As shown in FIG. 5, the second filter shell wall 230 (e.g., the upper axial wall) is engaged with an inner edge of the first filter shell wall 228. The second filter shell wall 230 extends axially away from the first filter shell wall 228 (and the tank upper wall 208) and into the fluid reservoir 204. The third filter shell wall 232 is engaged with and extends radially away from the second filter shell wall 230 and toward the central axis 236 of the filter shell 206 to form a substantially L-shaped lower ledge, shown as lower filter shell ledge 240. Beneficially, the change in the diameter of the filter shell 206, across the lower filter shell ledge 240, reduces the force required to insert the filter assembly 300 into the filter shell 206 (as a result of the difference in diameter between the lower end plate of the filter element and the second filter shell wall 230) .

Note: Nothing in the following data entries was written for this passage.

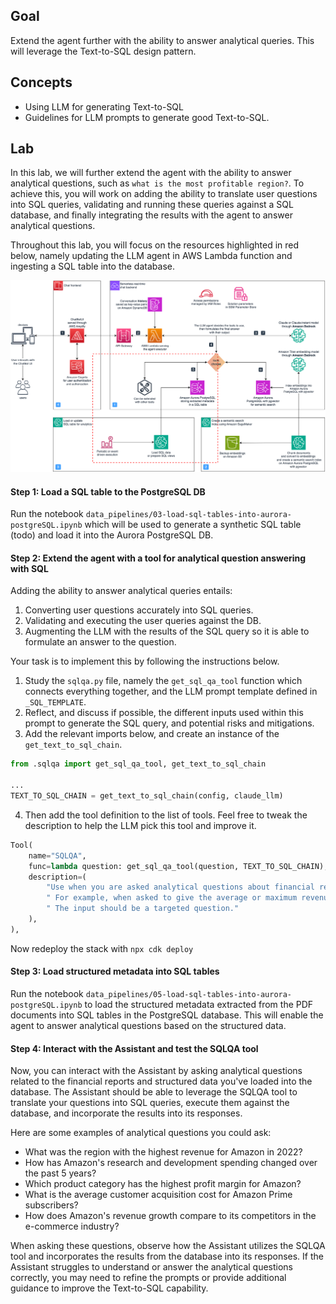 ## Goal

Extend the agent further with the ability to answer analytical queries. This will leverage the Text-to-SQL design pattern.

## Concepts

* Using LLM for generating Text-to-SQL
* Guidelines for LLM prompts to generate good Text-to-SQL.

## Lab

In this lab, we will further extend the agent with the ability to answer analytical questions, such as `what is the most profitable region?`.
To achieve this, you will work on adding the ability to translate user questions into SQL queries, validating and running these queries against a SQL database,
and finally integrating the results with the agent to answer analytical questions.

Throughout this lab, you will focus on the resources highlighted in red below, namely updating the LLM agent in AWS Lambda function and ingesting a SQL table into the database.

![Agentic Assistant workshop Architecture](assets/agentic-assistant-workshop-architecture-lab-05.png)

#### Step 1: Load a SQL table to the PostgreSQL DB

Run the notebook `data_pipelines/03-load-sql-tables-into-aurora-postgreSQL.ipynb` which will be used to generate a synthetic SQL table (todo) and load it into the Aurora PostgreSQL DB.

#### Step 2: Extend the agent with a tool for analytical question answering with SQL

Adding the ability to answer analytical queries entails:

1. Converting user questions accurately into SQL queries.
2. Validating and executing the user queries against the DB.
3. Augmenting the LLM with the results of the SQL query so it is able to formulate an answer to the question.

Your task is to implement this by following the instructions below.

1. Study the `sqlqa.py` file, namely the `get_sql_qa_tool` function which connects everything together, and the LLM prompt template defined in `_SQL_TEMPLATE`.
2. Reflect, and discuss if possible, the different inputs used within this prompt to generate the SQL query, and potential risks and mitigations.
3. Add the relevant imports below, and create an instance of the `get_text_to_sql_chain`.

```python
from .sqlqa import get_sql_qa_tool, get_text_to_sql_chain

...
TEXT_TO_SQL_CHAIN = get_text_to_sql_chain(config, claude_llm)
```

4. Then add the tool definition to the list of tools. Feel free to tweak the description to help the LLM pick this tool and improve it.

```python
Tool(
    name="SQLQA",
    func=lambda question: get_sql_qa_tool(question, TEXT_TO_SQL_CHAIN),
    description=(
        "Use when you are asked analytical questions about financial reports of companies."
        " For example, when asked to give the average or maximum revenue of a company, etc."
        " The input should be a targeted question."
    ),
),
```

Now redeploy the stack with `npx cdk deploy`

#### Step 3: Load structured metadata into SQL tables

Run the notebook `data_pipelines/05-load-sql-tables-into-aurora-postgreSQL.ipynb` to load the structured metadata extracted from the PDF documents into SQL tables in the PostgreSQL database. This will enable the agent to answer analytical questions based on the structured data.

#### Step 4: Interact with the Assistant and test the SQLQA tool

Now, you can interact with the Assistant by asking analytical questions related to the financial reports and structured data you've loaded into the database. The Assistant should be able to leverage the SQLQA tool to translate your questions into SQL queries, execute them against the database, and incorporate the results into its responses.

Here are some examples of analytical questions you could ask:

* What was the region with the highest revenue for Amazon in 2022?
* How has Amazon's research and development spending changed over the past 5 years?
* Which product category has the highest profit margin for Amazon?
* What is the average customer acquisition cost for Amazon Prime subscribers?
* How does Amazon's revenue growth compare to its competitors in the e-commerce industry?

When asking these questions, observe how the Assistant utilizes the SQLQA tool and incorporates the results from the database into its responses. If the Assistant struggles to understand or answer the analytical questions correctly, you may need to refine the prompts or provide additional guidance to improve the Text-to-SQL capability.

As shown in FIG. 2, the fourth filter shell wall 234 is structured to sealingly engage the filter element 302 at a lower end plate of the filter element 302. As shown in FIG. 5, the fourth filter shell wall 234 comprises a lower cylindrical extension that extends axially between the second filter shell wall 230 and the tank lower wall 210. In particular, the fourth filter shell wall 234 is engaged with and extends axially between both an inner edge of the third filter shell wall 232 and the tank lower wall 210. In some embodiments, the fourth filter shell wall 234 and the tank lower wall 210 together form a water collection bowl of the filter shell 206.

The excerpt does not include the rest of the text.